As for power plants, isn't there many us pickups fitted with 4BT engines?
if there are, I'm not finding any, and the engine i am finding are 2000 miles away in the northwest or here in tx, they want a 1/4 of a gold bar for them. 2 appeared today, 1 running, but wants $3500 for it and the other 1, needs a starter, radiator, cooling hoses, alternator, wiring for the electrical system and he want $3000, but it comes with a spare head, 4000 rpm governor spring, 47RE xmsn, engine stand extra peanut cover, water pump and he said a bunch of other stuff, but didn't list it, just said to come to houston and take a look see. its had the p-pump turned up and the fire ringed the head. i have no use for the xmsn, but the stock head, water pump and peanut cover might come in handy.
 
hell, the price of either engine is already just under half the allocated build cost. I'm gonna have to pinch pennies to be able to buy the band wheels, guides, carriage wheels, and i haven't even gotten to the lifting of the head yet in my budgeting. 

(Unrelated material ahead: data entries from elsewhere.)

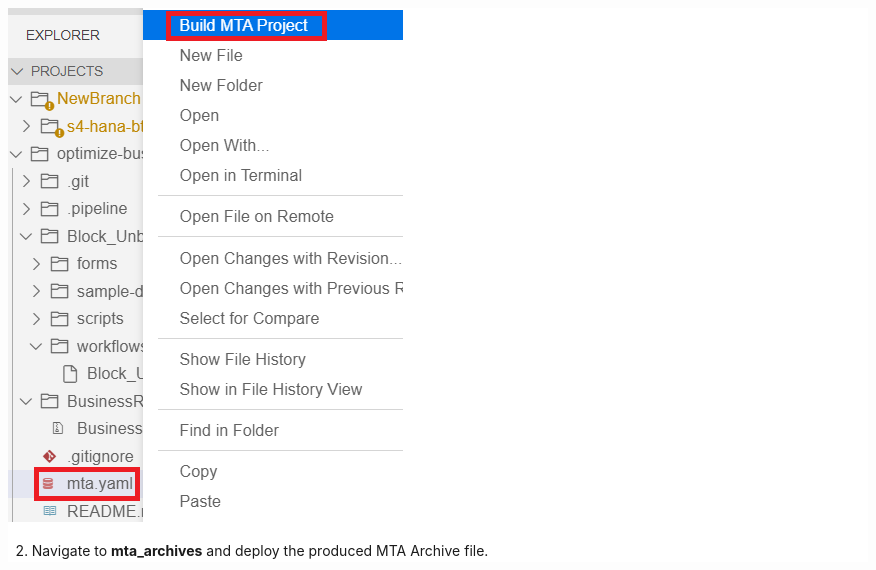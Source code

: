   ![click rules button](./images/build_mta_project.png)

2. Navigate to **mta_archives** and deploy the produced MTA Archive file.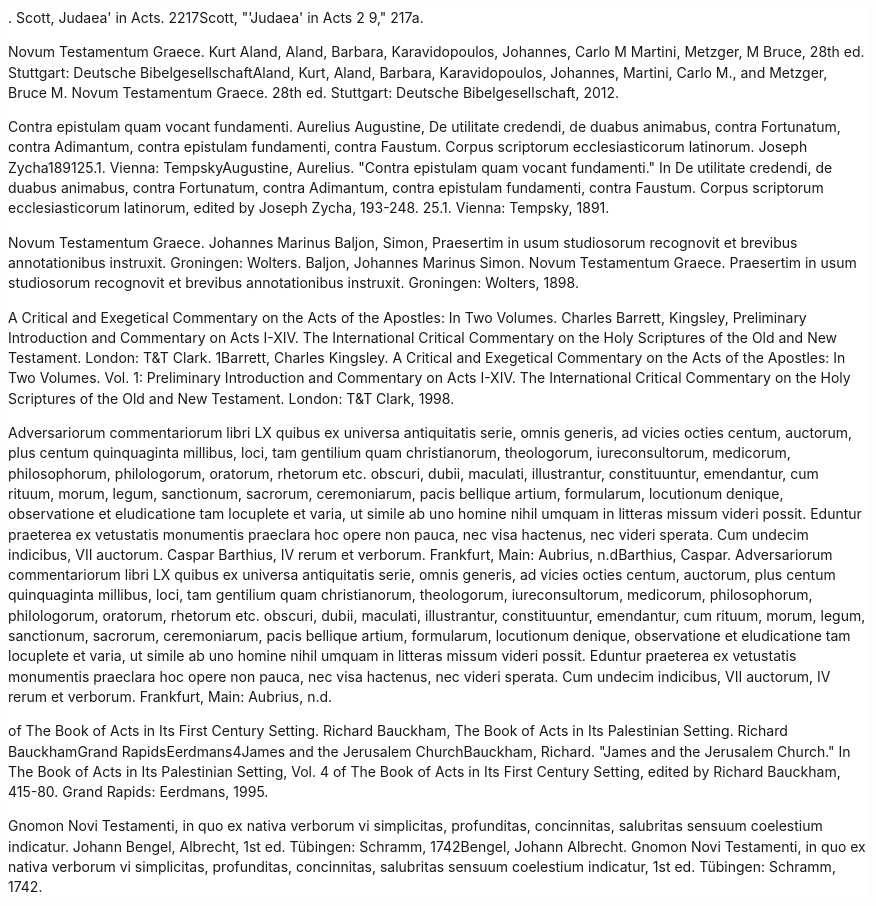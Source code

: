 . Scott, Judaea' in Acts. 2217Scott, "'Judaea' in Acts 2 9," 217a.

Novum Testamentum Graece. Kurt Aland, Aland, Barbara, Karavidopoulos, Johannes, Carlo M Martini, Metzger, M Bruce, 28th ed. Stuttgart: Deutsche BibelgesellschaftAland, Kurt, Aland, Barbara, Karavidopoulos, Johannes, Martini, Carlo M., and Metzger, Bruce M. Novum Testamentum Graece. 28th ed. Stuttgart: Deutsche Bibelgesellschaft, 2012.

Contra epistulam quam vocant fundamenti. Aurelius Augustine, De utilitate credendi, de duabus animabus, contra Fortunatum, contra Adimantum, contra epistulam fundamenti, contra Faustum. Corpus scriptorum ecclesiasticorum latinorum. Joseph Zycha189125.1. Vienna: TempskyAugustine, Aurelius. "Contra epistulam quam vocant fundamenti." In De utilitate credendi, de duabus animabus, contra Fortunatum, contra Adimantum, contra epistulam fundamenti, contra Faustum. Corpus scriptorum ecclesiasticorum latinorum, edited by Joseph Zycha, 193-248. 25.1. Vienna: Tempsky, 1891.

Novum Testamentum Graece. Johannes Marinus Baljon, Simon, Praesertim in usum studiosorum recognovit et brevibus annotationibus instruxit. Groningen: Wolters. Baljon, Johannes Marinus Simon. Novum Testamentum Graece. Praesertim in usum studiosorum recognovit et brevibus annotationibus instruxit. Groningen: Wolters, 1898.

A Critical and Exegetical Commentary on the Acts of the Apostles: In Two Volumes. Charles Barrett, Kingsley, Preliminary Introduction and Commentary on Acts I-XIV. The International Critical Commentary on the Holy Scriptures of the Old and New Testament. London: T&T Clark. 1Barrett, Charles Kingsley. A Critical and Exegetical Commentary on the Acts of the Apostles: In Two Volumes. Vol. 1: Preliminary Introduction and Commentary on Acts I-XIV. The International Critical Commentary on the Holy Scriptures of the Old and New Testament. London: T&T Clark, 1998.

Adversariorum commentariorum libri LX quibus ex universa antiquitatis serie, omnis generis, ad vicies octies centum, auctorum, plus centum quinquaginta millibus, loci, tam gentilium quam christianorum, theologorum, iureconsultorum, medicorum, philosophorum, philologorum, oratorum, rhetorum etc. obscuri, dubii, maculati, illustrantur, constituuntur, emendantur, cum rituum, morum, legum, sanctionum, sacrorum, ceremoniarum, pacis bellique artium, formularum, locutionum denique, observatione et eludicatione tam locuplete et varia, ut simile ab uno homine nihil umquam in litteras missum videri possit. Eduntur praeterea ex vetustatis monumentis praeclara hoc opere non pauca, nec visa hactenus, nec videri sperata. Cum undecim indicibus, VII auctorum. Caspar Barthius, IV rerum et verborum. Frankfurt, Main: Aubrius, n.dBarthius, Caspar. Adversariorum commentariorum libri LX quibus ex universa antiquitatis serie, omnis generis, ad vicies octies centum, auctorum, plus centum quinquaginta millibus, loci, tam gentilium quam christianorum, theologorum, iureconsultorum, medicorum, philosophorum, philologorum, oratorum, rhetorum etc. obscuri, dubii, maculati, illustrantur, constituuntur, emendantur, cum rituum, morum, legum, sanctionum, sacrorum, ceremoniarum, pacis bellique artium, formularum, locutionum denique, observatione et eludicatione tam locuplete et varia, ut simile ab uno homine nihil umquam in litteras missum videri possit. Eduntur praeterea ex vetustatis monumentis praeclara hoc opere non pauca, nec visa hactenus, nec videri sperata. Cum undecim indicibus, VII auctorum, IV rerum et verborum. Frankfurt, Main: Aubrius, n.d.

of The Book of Acts in Its First Century Setting. Richard Bauckham, The Book of Acts in Its Palestinian Setting. Richard BauckhamGrand RapidsEerdmans4James and the Jerusalem ChurchBauckham, Richard. "James and the Jerusalem Church." In The Book of Acts in Its Palestinian Setting, Vol. 4 of The Book of Acts in Its First Century Setting, edited by Richard Bauckham, 415-80. Grand Rapids: Eerdmans, 1995.

Gnomon Novi Testamenti, in quo ex nativa verborum vi simplicitas, profunditas, concinnitas, salubritas sensuum coelestium indicatur. Johann Bengel, Albrecht, 1st ed. Tübingen: Schramm, 1742Bengel, Johann Albrecht. Gnomon Novi Testamenti, in quo ex nativa verborum vi simplicitas, profunditas, concinnitas, salubritas sensuum coelestium indicatur, 1st ed. Tübingen: Schramm, 1742.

i havent figured the lifting part out yet. i was thinking of using linear rails and guide bearings and either 1.5" or 2" acme rod, and still might, but i also thought about welding up a box to go around the carriage vertical support beams and bolting on 1/4" UHMW on all 4 side of each beam and drill/ tap for a grease zerk fitting and scrubbers to clean the UHMW as the head moves up or down. when UHMW is wet/greased, it is slicker than owl poop on a hickory limb
i may go as some have mentioned, winch cable, but instead of the electric winch, go hydraulic winch. 
there are a LOT of small things in haven't worked out yet, gonna play it by ear as i build and keep reading and asking questions. i just can't read what someone types and understand it, nor hear the words and put it together. i am a monkey see, monkey do kind of monkey.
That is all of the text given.